Wer passt noch zu den schrägen Vögeln, hat es aber vorerst nicht ins Buch geschafft?

Einige habe ich schon im Kopf. Ich gehe jetzt auch so durchs Leben, wann lerne ich wieder jemanden kennen, der reinpassen würde. Spoerri hat Friederike Mayröcker empfohlen – er hat gesagt, die ist sehr schräg. Ich habe auch einen Priester aus dem Weinviertel im Kopf, der wunderbar reinpassen würde. Es gibt auch sehr originelle Ordensleute, wo man eine kontemplativ kreative Ebene reinbringen könnte. Und man muss schauen, dass man nicht auf der künstlerischen Seite hängen bleibt. Ich habe keine Angst, dass wir nicht wieder ein Buch vollkriegen. Ein gutes, nicht nur eine Kuriositätenliste.
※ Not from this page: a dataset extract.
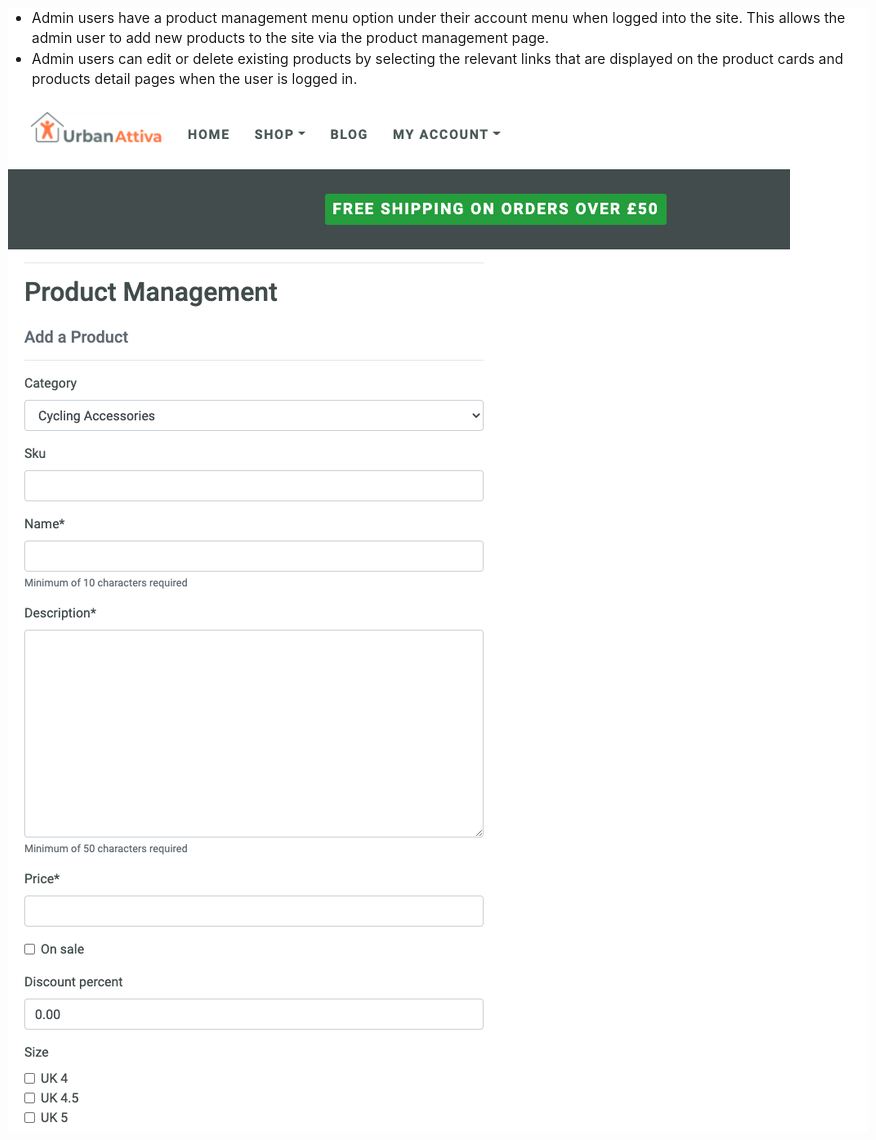 -   Admin users have a product management menu option under their account menu when logged into the site. This allows the admin user to add new products to the site via the product management page.
-   Admin users can edit or delete existing products by selecting the relevant links that are displayed on the product cards and products detail pages when the user is logged in.

![Urban Attiva](readme-files/urban-attiva-product-management.png)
Da könnte man auch dem Männerüberhang aus dem ersten Buch gegensteuern.

Wir haben gekämpft, um Frauen ordentlich zu repräsentieren. Ich habe dann eine Erklärung gefunden: Frauen sind eher das vernünftige Geschlecht. Sie stellen ein erträumtes Leben eher hintan. So wie es der im Buch porträtierten Marika Reichhold – mit ihrer Kunstfigur „Frau Franzi“ – gelingt, Familie, Beruf und Museum zusammenzubringen, ist ein Ausnahmefall. Ich habe Frauen als sozialere Wesen erlebt. Und zu schrägen Vögeln gehört auch eine Ichbezogenheit. Leider Gottes trauen sich das offenbar nicht so viele Frauen wie Männer.

Die meisten Beteiligten im Buch haben schon ein gewisses Alter. Braucht man das, um ein schräger Vogel zu sein?

Zumindest sollte man einiges erlebt haben. Ein gewisser mäandrierender Lebensweg ist eine gute Voraussetzung dafür, dass man einmal ein schräger Vogel werden kann.

Steckbrief

Alfred Komarek(geb.1945 in Bad Aussee) ist als Schriftsteller vor allem für seine Kriminalromane rund um den Gendarmeriebeamten Simon Polt bekannt. Daneben schrieb er unter anderem auch Sach- und Kinderbücher, Essays und Drehbücher für das Fernsehen.